Vale observar que a Antaq indica que hoje temos, no Brasil, pelo menos 36 portos organizados de navegação, movimentação de passageiros ou de movimentação e armazenagem de mercadorias. Além disso, contamos com 223 terminais de uso privado (os chamados TUPs) que são instalações portuárias que podem ser exploradas por meio de autorização e estão localizadas fora da área dos portos organizados.
Em relação aos nossos portos, o crescimento das movimentações portuárias e do comércio incentiva um marco regulatório que favoreça investimentos.
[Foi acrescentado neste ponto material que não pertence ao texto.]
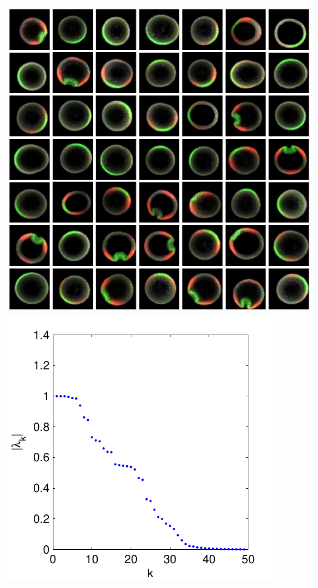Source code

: \documentclass[12pt]{article}
\begin{document}
\begin{figure}[H]
\includegraphics[width=8cm]{raw_data1}
\hfill
{}
\includegraphics[width=7cm]{FBsPCA_evals}


\end{figure}
\end{document}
Outros diagnósticos apontam a necessidade do aumento da capacidade de movimentação de cargas e do despacho das mercadorias para os modais de transporte terrestres.
Assim, a criação da CePortos foi fundamental para garantir um olhar técnico, cuidadoso, diverso – em um ambiente democrático de troca de ideias – para enfrentar os problemas da realidade, especialmente diante de diagnósticos recentes que destacam que precisamos de melhorias. É importante trabalharmos para o desenvolvimento econômico do Brasil e do setor marítimo e portuário. A modernização e a convergência regulatória é fundamental para criarmos um ambiente favorável ao investimento, com mais segurança jurídica, menos burocracias e trazendo competitividade que respeite a atuação interinstitucional das autoridades, garantindo espaços para dispositivos mais transparentes e voltados a eficiência econômica.